Explainable haze pt.3…

I have an opinion on something that would probably make some people uncomfortable to acknowledge at any level. Don’t agree? Politely discuss or leave your judgment at the door.

Finding god.

I’m not a man of specific religious claim. As far as I’m concerned, Christianity is one of the biggest lies ever told. When I speak of finding god, it has nothing to do with deities or blind faith. It’s something inside us that drives us to the next second, the next day and the next life.

I’ve written a few blogs about finding god in different places. I know of finding it in the gym, the battlefield and finally the bedroom. I’m not writing this in a fashion to assume this is the final answer about this topic. It is for me, for you.

I’ve gotten in a few discussions with people about finding this elusive ‘thing’ that I talk about. It seems that the ones that I have to convince most are the ones that want to simply challenge my stance instead of understanding it. An astonishing example is something I heard recently from someone’s mouth; “the earth is only a few thousand years old.” Dealing with this depth of ignorance puts me at a standstill when it comes to sharing my deeper feelings.

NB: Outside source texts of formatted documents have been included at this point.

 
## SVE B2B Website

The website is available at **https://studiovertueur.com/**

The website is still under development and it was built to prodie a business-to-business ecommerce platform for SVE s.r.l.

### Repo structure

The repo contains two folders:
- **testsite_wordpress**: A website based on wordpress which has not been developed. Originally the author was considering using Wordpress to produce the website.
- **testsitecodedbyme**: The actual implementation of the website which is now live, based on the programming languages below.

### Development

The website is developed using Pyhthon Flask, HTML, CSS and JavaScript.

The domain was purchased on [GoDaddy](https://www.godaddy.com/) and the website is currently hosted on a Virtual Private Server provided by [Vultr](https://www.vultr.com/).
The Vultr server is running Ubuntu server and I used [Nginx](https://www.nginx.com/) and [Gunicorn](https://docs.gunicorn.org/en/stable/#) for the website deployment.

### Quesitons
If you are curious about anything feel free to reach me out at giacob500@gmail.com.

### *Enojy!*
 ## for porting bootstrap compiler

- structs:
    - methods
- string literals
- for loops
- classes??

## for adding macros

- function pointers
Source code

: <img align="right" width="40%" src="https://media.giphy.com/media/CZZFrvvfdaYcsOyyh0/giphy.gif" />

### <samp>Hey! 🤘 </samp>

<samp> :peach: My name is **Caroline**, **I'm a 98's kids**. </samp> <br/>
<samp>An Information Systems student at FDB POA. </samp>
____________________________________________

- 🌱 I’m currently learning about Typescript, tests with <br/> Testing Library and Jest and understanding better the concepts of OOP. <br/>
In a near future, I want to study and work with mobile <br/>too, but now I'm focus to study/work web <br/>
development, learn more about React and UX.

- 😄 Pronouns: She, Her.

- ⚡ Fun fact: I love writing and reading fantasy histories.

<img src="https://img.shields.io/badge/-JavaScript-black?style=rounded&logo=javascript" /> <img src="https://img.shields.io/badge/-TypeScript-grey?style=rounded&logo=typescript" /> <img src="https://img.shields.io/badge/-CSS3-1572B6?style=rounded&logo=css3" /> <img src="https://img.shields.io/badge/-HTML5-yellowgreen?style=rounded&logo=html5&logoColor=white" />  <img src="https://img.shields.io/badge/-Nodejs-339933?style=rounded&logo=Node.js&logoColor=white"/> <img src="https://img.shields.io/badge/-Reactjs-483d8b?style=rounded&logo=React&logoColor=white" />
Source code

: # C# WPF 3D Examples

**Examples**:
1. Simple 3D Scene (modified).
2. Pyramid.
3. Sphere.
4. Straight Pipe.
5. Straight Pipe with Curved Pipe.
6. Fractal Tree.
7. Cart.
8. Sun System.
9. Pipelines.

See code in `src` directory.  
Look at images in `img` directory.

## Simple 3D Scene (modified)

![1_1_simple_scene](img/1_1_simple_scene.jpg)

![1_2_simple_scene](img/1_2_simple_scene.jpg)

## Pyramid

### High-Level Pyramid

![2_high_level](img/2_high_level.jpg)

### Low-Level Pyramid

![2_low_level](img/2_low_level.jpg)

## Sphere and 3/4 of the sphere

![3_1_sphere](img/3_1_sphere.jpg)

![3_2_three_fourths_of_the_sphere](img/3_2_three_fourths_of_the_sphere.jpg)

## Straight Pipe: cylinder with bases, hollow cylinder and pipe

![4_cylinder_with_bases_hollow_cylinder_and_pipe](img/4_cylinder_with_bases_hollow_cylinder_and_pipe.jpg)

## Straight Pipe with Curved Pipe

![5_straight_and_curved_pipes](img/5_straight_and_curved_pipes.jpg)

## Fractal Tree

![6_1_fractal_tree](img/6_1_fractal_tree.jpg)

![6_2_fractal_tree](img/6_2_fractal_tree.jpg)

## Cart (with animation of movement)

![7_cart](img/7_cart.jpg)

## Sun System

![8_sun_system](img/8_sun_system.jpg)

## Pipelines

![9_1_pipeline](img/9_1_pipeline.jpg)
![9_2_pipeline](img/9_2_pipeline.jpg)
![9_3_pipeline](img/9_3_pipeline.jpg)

I clam up. They judge me even more because my ‘truth’ doesn’t stand a chance against their claim of ultimate knowledge. I’m not saying I’m right, but imagine someone telling you out of unbreakable belief that the moon doesn’t revolve around the earth. Don’t know about you but my response would be “uh, uhm, I, uh… Yea sure…?” And I walk away…. Sometimes it’s just not worth the effort.

Anyways, about finding god in the bedroom. It’s about sex. Whatever you want to call it. The mere act of intercourse has absolutely nothing to do with sex, and even less to do with finding god. Some of us use the bedroom as simply a place to get each other off in private. How about if we use it to bring each other to places that we’ve never imagined before? The bedroom is more so a metaphor for this idea I’m talking about.

To truly give yourself to someone is to place absolute and undeniable trust in someone else. You reveal every thought and fantasy not matter how perverted or curious it may be. You lay it all on the line for someone else. The purpose of this isn’t to figure out why one may have abstract thoughts and feelings about things, but to expose a part of their soul that is neglected for far too long. I absolutely guarantee without a doubt that every ‘sane’ human being out there has had deviant thoughts run through their mind. Not that we would act on it but that we are all capable of considering some things that we will ultimately take to our grave. Less dramatically it would be like admitting to yourself that even though you are absolutely faithful to your spouse, you can visualize what it would be like if you cheated.

This idea of revealing everything to someone else goes far beyond simply being ‘naked’ in front of someone. It means you allow someone deep inside. You allow someone to violate your inhibitions. You do not deny anything. The problem lies however in the trust that must be upheld in such behavior.

“She/He was the worst lay ever…”

You may like that your partner uses lines like that to make you feel better but ask yourself, “If they are so quick to pass judgment on someone in their past, what would they reveal about me?”

This fact alone is enough to make someone clam up and guard their innermost feelings. I get it.

Now that we can get past the disqualifiers for finding this elusive god in the bedroom, here’s how it works in my world. When I get the opportunity to share an intimate experience with someone I like to test some limits. Small limits at first. I like to bring someone past their comfort zone then carefully bring them back and assure them that I had complete control and am not going to betray the trust they had to let me take something a little farther. Quite honestly I can only go so far with some. (Women, since I’m speaking roughly of sex of course). Going beyond a simple role-playing fantasy and achieving multiple orgasms is child’s play. Allowing someone to expose everything about them and give you access to every part of them, inside and out, is finally getting somewhere.

What I’m trying to speak of doesn’t happen on command. It doesn’t happen with everyone. All I can say is that when it effectively does happen, a deeper understanding of something comes to light. As a couple you experience raw human emotion. Seeing this in the flesh and blood can reveal things unexplainable.

For anyone that has trudged through this entry you may wonder what the hell I’m trying to imply here.

I’ll bring the conclusion to a reality that more may be able to understand.

People have sex for the wrong reasons. I’m guilty of this as well. In fact, there’s going to be many times in my life when I have sex for the wrong reasons. I’m ok with it. Sometimes we simply have the urge and however we choose to lie to ourselves, it is good enough for a little self-indulgence. What irritates me is how some people use sex just as a spoiled rich kid would use a brand new BMW that mommy and daddy bought for them. Chances are there is no appreciation for what it can really do and the entire experience is wasted on ego and self-preservation.

People will also use this ‘deeper meaning of sex’ irresponsibly. Same as when people mis-use the words ‘I Love You.’ Example that comes to mind is that for all women out there… That douche-bag guy you may or may not have admitted to sleeping with… He got to you by understanding that amazing things happen when someone finally opens up. Problem is, he just wanted a piece of ass and you fell for it. Now he’s stuck trying to figure out how to get out of the situation and you’re busy trying to justify falling in love.